▶ PROBLEM
Every record below should be repeated exactly. Omit the pictures.

BEGIN DATA EXTRACTS

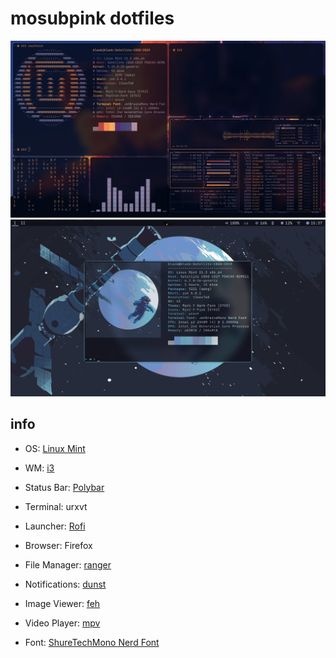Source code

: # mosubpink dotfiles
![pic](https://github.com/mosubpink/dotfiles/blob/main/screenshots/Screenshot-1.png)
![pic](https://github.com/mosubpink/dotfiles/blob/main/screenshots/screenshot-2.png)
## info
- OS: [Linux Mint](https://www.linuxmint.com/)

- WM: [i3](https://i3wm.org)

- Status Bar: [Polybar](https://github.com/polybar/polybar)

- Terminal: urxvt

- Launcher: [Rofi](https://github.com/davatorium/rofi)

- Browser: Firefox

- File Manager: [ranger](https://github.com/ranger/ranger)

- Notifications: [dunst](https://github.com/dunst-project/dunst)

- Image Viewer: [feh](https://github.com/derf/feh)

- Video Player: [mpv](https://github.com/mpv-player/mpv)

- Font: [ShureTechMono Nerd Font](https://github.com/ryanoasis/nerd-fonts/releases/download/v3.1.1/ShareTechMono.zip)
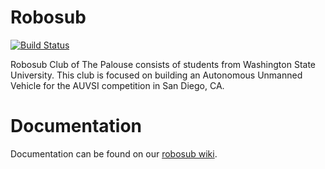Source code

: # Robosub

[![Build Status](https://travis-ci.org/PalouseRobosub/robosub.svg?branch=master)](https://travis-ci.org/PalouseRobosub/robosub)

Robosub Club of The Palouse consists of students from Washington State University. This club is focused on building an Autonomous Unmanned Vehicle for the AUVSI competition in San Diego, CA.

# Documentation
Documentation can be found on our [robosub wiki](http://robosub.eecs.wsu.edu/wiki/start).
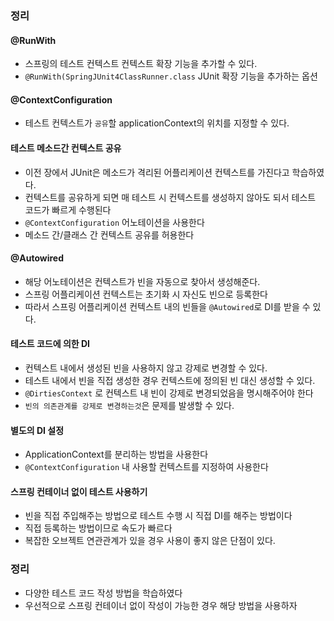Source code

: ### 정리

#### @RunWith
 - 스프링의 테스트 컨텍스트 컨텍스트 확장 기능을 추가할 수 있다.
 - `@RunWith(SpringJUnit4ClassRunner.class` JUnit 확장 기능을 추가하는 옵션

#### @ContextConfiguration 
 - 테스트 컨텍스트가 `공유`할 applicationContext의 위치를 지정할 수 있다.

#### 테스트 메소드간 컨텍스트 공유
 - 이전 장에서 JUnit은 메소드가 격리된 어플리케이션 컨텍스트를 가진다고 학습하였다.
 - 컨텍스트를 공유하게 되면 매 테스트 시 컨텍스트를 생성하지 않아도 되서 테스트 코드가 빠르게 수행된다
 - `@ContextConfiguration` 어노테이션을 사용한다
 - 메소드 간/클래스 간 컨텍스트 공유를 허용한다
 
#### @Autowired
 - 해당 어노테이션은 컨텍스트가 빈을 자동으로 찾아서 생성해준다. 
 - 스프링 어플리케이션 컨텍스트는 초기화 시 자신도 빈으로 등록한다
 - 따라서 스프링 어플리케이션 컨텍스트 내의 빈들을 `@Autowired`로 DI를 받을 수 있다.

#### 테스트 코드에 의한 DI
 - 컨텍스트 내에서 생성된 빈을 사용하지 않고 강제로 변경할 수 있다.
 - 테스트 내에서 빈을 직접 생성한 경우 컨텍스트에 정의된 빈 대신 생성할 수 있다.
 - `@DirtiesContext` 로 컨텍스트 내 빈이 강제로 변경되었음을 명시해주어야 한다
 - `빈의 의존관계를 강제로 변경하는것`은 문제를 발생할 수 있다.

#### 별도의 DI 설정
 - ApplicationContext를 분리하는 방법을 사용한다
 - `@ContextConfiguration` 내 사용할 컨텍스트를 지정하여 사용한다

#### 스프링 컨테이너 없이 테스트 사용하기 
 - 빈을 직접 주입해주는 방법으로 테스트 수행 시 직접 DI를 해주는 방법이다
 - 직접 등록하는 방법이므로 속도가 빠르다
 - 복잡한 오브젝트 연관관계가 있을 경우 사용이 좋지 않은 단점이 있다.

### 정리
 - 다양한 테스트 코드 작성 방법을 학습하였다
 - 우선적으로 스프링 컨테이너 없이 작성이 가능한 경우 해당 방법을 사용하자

END DATA EXTRACTS

▶ RESULT FOR THIS TASK
Source code

: # mosubpink dotfiles
![pic](https://github.com/mosubpink/dotfiles/blob/main/screenshots/Screenshot-1.png)
![pic](https://github.com/mosubpink/dotfiles/blob/main/screenshots/screenshot-2.png)
## info
- OS: [Linux Mint](https://www.linuxmint.com/)

- WM: [i3](https://i3wm.org)

- Status Bar: [Polybar](https://github.com/polybar/polybar)

- Terminal: urxvt

- Launcher: [Rofi](https://github.com/davatorium/rofi)

- Browser: Firefox

- File Manager: [ranger](https://github.com/ranger/ranger)

- Notifications: [dunst](https://github.com/dunst-project/dunst)

- Image Viewer: [feh](https://github.com/derf/feh)

- Video Player: [mpv](https://github.com/mpv-player/mpv)

- Font: [ShureTechMono Nerd Font](https://github.com/ryanoasis/nerd-fonts/releases/download/v3.1.1/ShareTechMono.zip)
Source code

: # Robosub

[![Build Status](https://travis-ci.org/PalouseRobosub/robosub.svg?branch=master)](https://travis-ci.org/PalouseRobosub/robosub)

Robosub Club of The Palouse consists of students from Washington State University. This club is focused on building an Autonomous Unmanned Vehicle for the AUVSI competition in San Diego, CA.

# Documentation
Documentation can be found on our [robosub wiki](http://robosub.eecs.wsu.edu/wiki/start).
Source code

: ### 정리

#### @RunWith
 - 스프링의 테스트 컨텍스트 컨텍스트 확장 기능을 추가할 수 있다.
 - `@RunWith(SpringJUnit4ClassRunner.class` JUnit 확장 기능을 추가하는 옵션

#### @ContextConfiguration 
 - 테스트 컨텍스트가 `공유`할 applicationContext의 위치를 지정할 수 있다.

#### 테스트 메소드간 컨텍스트 공유
 - 이전 장에서 JUnit은 메소드가 격리된 어플리케이션 컨텍스트를 가진다고 학습하였다.
 - 컨텍스트를 공유하게 되면 매 테스트 시 컨텍스트를 생성하지 않아도 되서 테스트 코드가 빠르게 수행된다
 - `@ContextConfiguration` 어노테이션을 사용한다
 - 메소드 간/클래스 간 컨텍스트 공유를 허용한다
 
#### @Autowired
 - 해당 어노테이션은 컨텍스트가 빈을 자동으로 찾아서 생성해준다. 
 - 스프링 어플리케이션 컨텍스트는 초기화 시 자신도 빈으로 등록한다
 - 따라서 스프링 어플리케이션 컨텍스트 내의 빈들을 `@Autowired`로 DI를 받을 수 있다.

#### 테스트 코드에 의한 DI
 - 컨텍스트 내에서 생성된 빈을 사용하지 않고 강제로 변경할 수 있다.
 - 테스트 내에서 빈을 직접 생성한 경우 컨텍스트에 정의된 빈 대신 생성할 수 있다.
 - `@DirtiesContext` 로 컨텍스트 내 빈이 강제로 변경되었음을 명시해주어야 한다
 - `빈의 의존관계를 강제로 변경하는것`은 문제를 발생할 수 있다.

#### 별도의 DI 설정
 - ApplicationContext를 분리하는 방법을 사용한다
 - `@ContextConfiguration` 내 사용할 컨텍스트를 지정하여 사용한다

#### 스프링 컨테이너 없이 테스트 사용하기 
 - 빈을 직접 주입해주는 방법으로 테스트 수행 시 직접 DI를 해주는 방법이다
 - 직접 등록하는 방법이므로 속도가 빠르다
 - 복잡한 오브젝트 연관관계가 있을 경우 사용이 좋지 않은 단점이 있다.

### 정리
 - 다양한 테스트 코드 작성 방법을 학습하였다
 - 우선적으로 스프링 컨테이너 없이 작성이 가능한 경우 해당 방법을 사용하자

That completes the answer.